STOCKHOLM, SWEDEN
14-16 OCTOBER 2001

The cost of hunger

by Jean-Louis Arcand

Professor Jean-Louis Arcand, of the CERDI-CNRS, Université d'Auvergne, in Clermont-Ferrand, France, made the point that undernourishment is costly, not only in terms of the human suffering it causes, but also in terms of economic efficiency.

"Hungry people are less productive at work and live shorter lives," he pointed out, based on his statistical work that analyzes 122 countries over three decades.

"These factors constitute an important impediment to economic growth in countries where a large fraction of the population is undernourished," he added. As a result, "sub-Saharan African countries, where undernourishment reaches extremely high levels, have lost between 0.5 and 1.5 percentage points in the annual growth rate of their GDP per capita," according to his statistical findings.

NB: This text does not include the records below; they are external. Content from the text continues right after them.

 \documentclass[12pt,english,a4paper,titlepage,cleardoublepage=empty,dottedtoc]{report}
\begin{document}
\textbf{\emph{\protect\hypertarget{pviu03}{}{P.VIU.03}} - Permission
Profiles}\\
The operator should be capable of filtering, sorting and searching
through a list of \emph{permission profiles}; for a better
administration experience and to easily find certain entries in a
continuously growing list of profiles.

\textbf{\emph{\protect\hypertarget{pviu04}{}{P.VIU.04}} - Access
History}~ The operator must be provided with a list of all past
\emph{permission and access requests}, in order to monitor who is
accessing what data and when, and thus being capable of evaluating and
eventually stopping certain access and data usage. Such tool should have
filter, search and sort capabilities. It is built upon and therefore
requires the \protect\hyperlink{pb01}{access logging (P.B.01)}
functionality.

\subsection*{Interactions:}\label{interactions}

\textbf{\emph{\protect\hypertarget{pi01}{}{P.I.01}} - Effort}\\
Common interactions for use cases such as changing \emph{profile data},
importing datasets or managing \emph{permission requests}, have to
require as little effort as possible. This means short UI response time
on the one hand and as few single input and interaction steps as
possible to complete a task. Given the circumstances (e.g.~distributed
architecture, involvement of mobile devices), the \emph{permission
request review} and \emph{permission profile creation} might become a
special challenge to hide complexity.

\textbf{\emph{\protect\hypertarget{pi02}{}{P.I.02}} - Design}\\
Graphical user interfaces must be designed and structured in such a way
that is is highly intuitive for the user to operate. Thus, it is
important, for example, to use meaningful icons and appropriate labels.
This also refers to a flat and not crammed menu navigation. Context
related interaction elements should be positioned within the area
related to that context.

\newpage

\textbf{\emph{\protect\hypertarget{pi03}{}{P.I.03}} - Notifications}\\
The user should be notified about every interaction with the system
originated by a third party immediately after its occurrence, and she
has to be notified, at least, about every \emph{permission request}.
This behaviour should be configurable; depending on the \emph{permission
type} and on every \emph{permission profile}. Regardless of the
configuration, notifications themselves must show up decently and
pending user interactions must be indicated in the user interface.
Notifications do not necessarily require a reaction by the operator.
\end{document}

Given the extremely low levels of economic growth in Africa below the Sahara, Professor Arcand estimates that "the average level of income per capital in the continent could have been almost twice as high (US$1,900 in constant terms during 1990) as it is today (US$1,200), had undernourishment been eliminated."

As he put it: "Fighting hunger is not just a moral imperative, it is also a good investment." And since, as he stressed, "economic growth has been shown by recent World Bank research to benefit the poor just as much as the population at large," it follows that "fighting hunger is an effective means of reducing poverty."

Related links:

Full speech (pdf document)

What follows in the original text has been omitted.